乙女を一体、なんだと心得るか、この、イジラレ関白めっ!
「私が、何を知っていると、おっしゃいますか。田舎ものの、鬼憑きの姫ですよ? 私」
私の言葉を聞いて、関白殿下は、肩を揺らしながら笑った。
「だから、何事かを知っていると思うのだよ。実際に、あなたは、なにか、知っている」
関白殿下は、断言した。流石に、こう言うところは、厳しいお声だ。
言い逃れは許さないという、がん、とした態度が見え隠れしている。
「ちゃんと、知っていることなんて、一つもありません」
「では、ちゃんと、でなければ、君が推測したことで構わないよ。君は、だいぶ、色々調べていたようだから」
妙なところで、鋭いなあ。まあ、まがりなりにも(失礼)関白殿下なんだから、鋭くても、仕方がないか。
「じゃあ、私が、一番に聞きたいことを聞こうか。
さあ、山吹。君は、どうやって、登華殿の女御さまの香を手に入れた?」
やっぱり、それかあ。
仕方がないので、本当のことをいうしかないけど。
だって、このままじゃあ、なにされるか、わからないものね。
時間稼ぎすれば早蕨が、助けてくれるかもしれないし。
「あの香は、私が、自分で調合して作りました」
嘘じゃない。嘘じゃない。
「君! あのねぇ、調合はともかく、あの調合法だよ。私が聞きたいのは!
誰から、入手したの?」
答えは、多分、関白殿下は、ご存じなんだな、と私は、なんとなく察した。
関白殿下が欲しいのは、恐らく、ちゃんとした、裏付けなんだろう。
二条廃帝が、まだ、生きている、という。
けど……。
二条廃帝が、生きているとしたら。一体、この国は、どうなってしまうんだろう。
二条廃帝……、鬼の君は、目的があって、ここに戻ってきたのだろうし。
それは、きっと、母君を呪殺したという、不名誉な噂の回復とか、いろいろなんだろうけど。

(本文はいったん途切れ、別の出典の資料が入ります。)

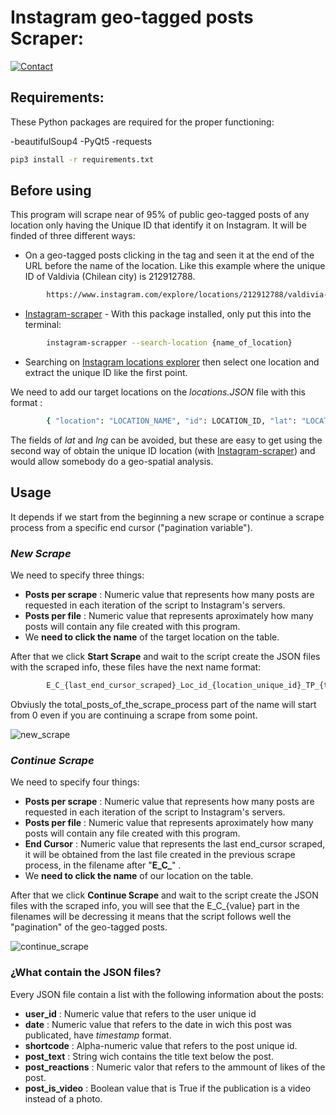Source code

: # Instagram geo-tagged posts Scraper:

[![Contact](https://img.shields.io/badge/Email-%20Contact-yellow.svg)](mailto:manuelhuala@outlook.com)



## Requirements:
These Python packages are required for the proper functioning:

-beautifulSoup4
-PyQt5
-requests

```sh
pip3 install -r requirements.txt
```


## Before using
This program will scrape near of 95% of public geo-tagged posts of any location only having the Unique ID that identify it on Instagram. It will be finded of three different ways:
 * On a geo-tagged posts clicking in the tag and seen it at the end of the URL before the name of the location. Like this example where the unique ID of Valdivia (Chilean city) is 212912788. 
```sh
        https://www.instagram.com/explore/locations/212912788/valdivia-chile/
```
 * [Instagram-scraper](https://github.com/arc298/instagram-scraper/) -  With this package installed, only put this into the terminal:
```sh
        instagram-scrapper --search-location {name_of_location}
```
 * Searching on [Instagram locations explorer](https://www.instagram.com/explore/locations/) then select one location and extract the unique ID like the first point.

We need to add our target locations on the *locations.JSON* file with this format : 
```sh
        { "location": "LOCATION_NAME", "id": LOCATION_ID, "lat": "LOCATION_LAT", "lng": "LOCATION_LNG" }
```

The fields of *lat* and *lng* can be avoided, but these are easy to get using the second way of obtain the unique ID location (with [Instagram-scraper](https://github.com/arc298/instagram-scraper/)) and would allow somebody do a geo-spatial analysis.

## Usage
It depends if we start from the beginning a new scrape or continue a scrape process from a specific end cursor ("pagination variable").

### *New Scrape*
We need to specify three things:
* **Posts per scrape** : Numeric value that represents how many posts are requested in each iteration of the script to Instagram's servers.
* **Posts per file** : Numeric value that represents aproximately how many posts will contain any file created with this program.
* We **need to click the name** of the target location on the table.

After that we click **Start Scrape** and wait to the script create the JSON files with the scraped info, these files have the next name format:
```sh
        E_C_{last_end_cursor_scraped}_Loc_id_{location_unique_id}_TP_{total_posts_of_the_scrape_process}.json
```
Obviusly the total_posts_of_the_scrape_process part of the name will start from 0 even if you are continuing a scrape from some point.

![new_scrape](https://user-images.githubusercontent.com/45650277/95585479-ae4ffa00-0a15-11eb-8a1c-1d8a85e304d8.gif)

### *Continue Scrape*
We need to specify four things:
* **Posts per scrape** : Numeric value that represents how many posts are requested in each iteration of the script to Instagram's servers.
* **Posts per file** : Numeric value that represents aproximately how many posts will contain any file created with this program.
* **End Cursor** : Numeric value that represents the last end_cursor scraped, it will be obtained from the last file created in the previous scrape process, in the filename after "**E_C_**" .
* We **need to click the name** of our location on the table.

After that we click **Continue Scrape** and wait to the script create the JSON files with the scraped info, you will see that the E_C_{value} part in the filenames will be decressing it means that the script follows well the "pagination" of the geo-tagged posts.

![continue_scrape](https://user-images.githubusercontent.com/45650277/95585321-75178a00-0a15-11eb-87a2-616f1055d84a.gif)

### ¿What contain the JSON files?

Every JSON file contain a list with the following information about the posts:

* **user_id** : Numeric value that refers to the user unique id
* **date** : Numeric value that refers to the date in wich this post was publicated, have *timestamp* format.
* **shortcode** : Alpha-numeric value that refers to the post unique id. 
* **post_text** : String wich contains the title text below the post.
* **post_reactions** : Numeric valor that refers to the ammount of likes of the post.
* **post_is_video** : Boolean value that is True if the publication is a video instead of a photo.
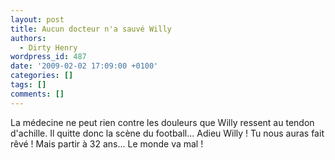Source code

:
 ```yaml
---
layout: post
title: Aucun docteur n'a sauvé Willy
authors:
  - Dirty Henry
wordpress_id: 487
date: '2009-02-02 17:09:00 +0100'
categories: []
tags: []
comments: []
---
```

La médecine ne peut rien contre les douleurs que Willy ressent au tendon d'achille. Il quitte donc la scène du football... Adieu Willy ! Tu nous auras fait rêvé ! Mais partir à 32 ans... Le monde va mal !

そうすると、鬼の君は、呪殺の噂の真相を掴んでいるということになる。
関白殿下の目的がわからないと、やっぱり、全部オープンにするのは、リスクが高いわね。
「山吹。早く、言いなさい」
気が付くと、関白殿下の端正なお顔が、触れるほど間近にあった。
近い! 近いよ!
「申し上げても、きっと、信じてくださらないと……」
言いながら、必死に顔を背けようとするけど、顎をとらえられている。
吐息が混じる程近い。もー、離れてよ~、困るよ~っ!
「なぜ? 私は、君の言葉は、ちゃんと信じてきたでしょう? 和歌だって贈ったし」
「それは、そうなんですけど……だって、私、その香は、鬼の君から、調合を、教えて頂いたんですよ?」
ドキドキした。思わず、言ってしまった。
「鬼?」
「ええ、私の、通り名を、関白殿下もご存じのはず……」
「山科の、鬼憑きの姫」
関白殿下は、ごくり、と喉を鳴らした。
「ええ、私は、山科で 鬼に魅いられたのです。それは、それは、美しい鬼でしたのよ?」
「鬼は、名乗らなかった?」
「ええ、名乗っては下さいませんでしたから、私は、あの方を、鬼の君、とだけ呼ぶことにしたのですもの。
鬼の君がどうなったかは、私には解りませんわ。恐らく、検非違使が追ったのでしょうけど、私は、途中で、気を失ったのですもの」
よし、嘘じゃない。
私は、鬼の君の名前なんか知らないし。
鬼の君が、今、どこにいるかも、本当に解らない。
「嘘、は無いようだけど……」
「ええ、私は、正直に話したのだから、関白殿下、私を解放して下さいませ」
関白殿下は、しかし、なぜか、思案顔だった。